**What you should do**
Given the listing below, the answer must be only the number of lines containing the string "webgis".

:::

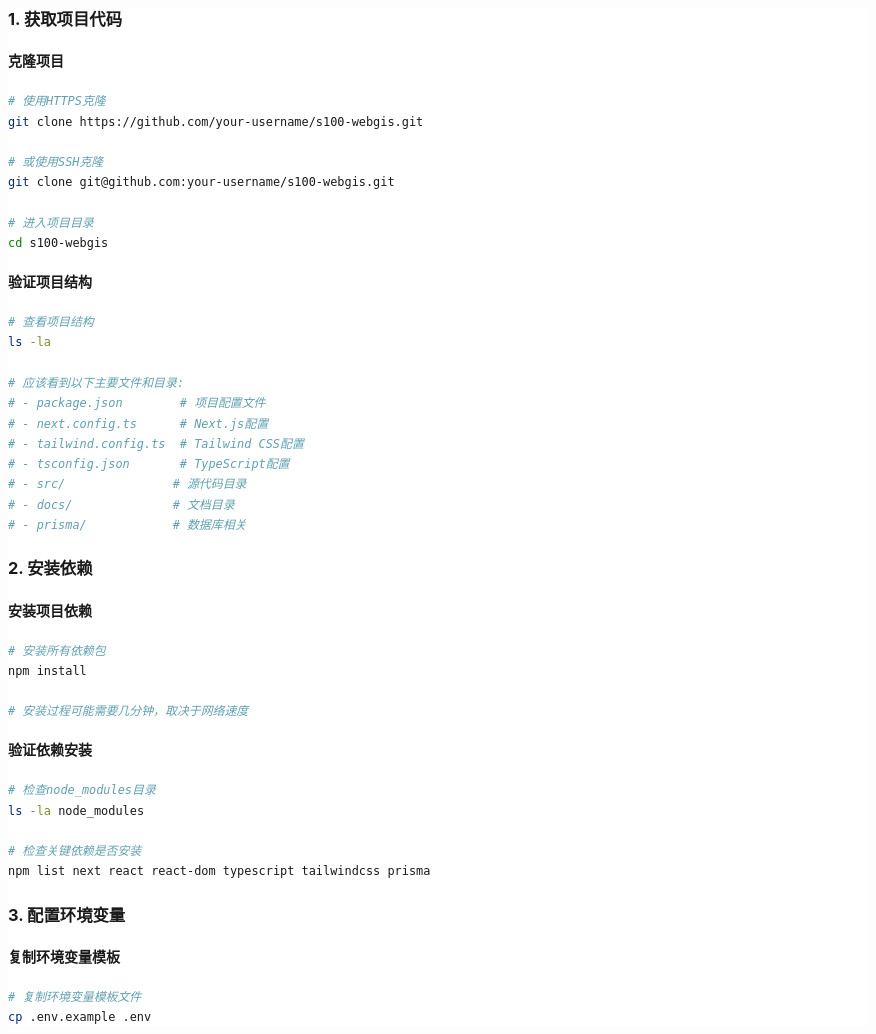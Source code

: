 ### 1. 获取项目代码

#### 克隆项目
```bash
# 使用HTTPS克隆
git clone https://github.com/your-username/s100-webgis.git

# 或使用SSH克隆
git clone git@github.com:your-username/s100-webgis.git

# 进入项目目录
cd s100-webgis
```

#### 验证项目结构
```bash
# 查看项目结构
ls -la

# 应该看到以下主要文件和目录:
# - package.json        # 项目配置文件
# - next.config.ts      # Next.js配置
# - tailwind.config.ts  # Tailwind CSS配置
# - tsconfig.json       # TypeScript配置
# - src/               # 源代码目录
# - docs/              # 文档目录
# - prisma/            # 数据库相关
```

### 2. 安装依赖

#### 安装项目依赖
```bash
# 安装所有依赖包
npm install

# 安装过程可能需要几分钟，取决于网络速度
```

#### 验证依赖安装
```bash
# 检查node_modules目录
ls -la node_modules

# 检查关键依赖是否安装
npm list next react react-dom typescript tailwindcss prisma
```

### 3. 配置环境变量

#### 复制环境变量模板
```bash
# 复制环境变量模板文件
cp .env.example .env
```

:::

**Response to this exercise**
3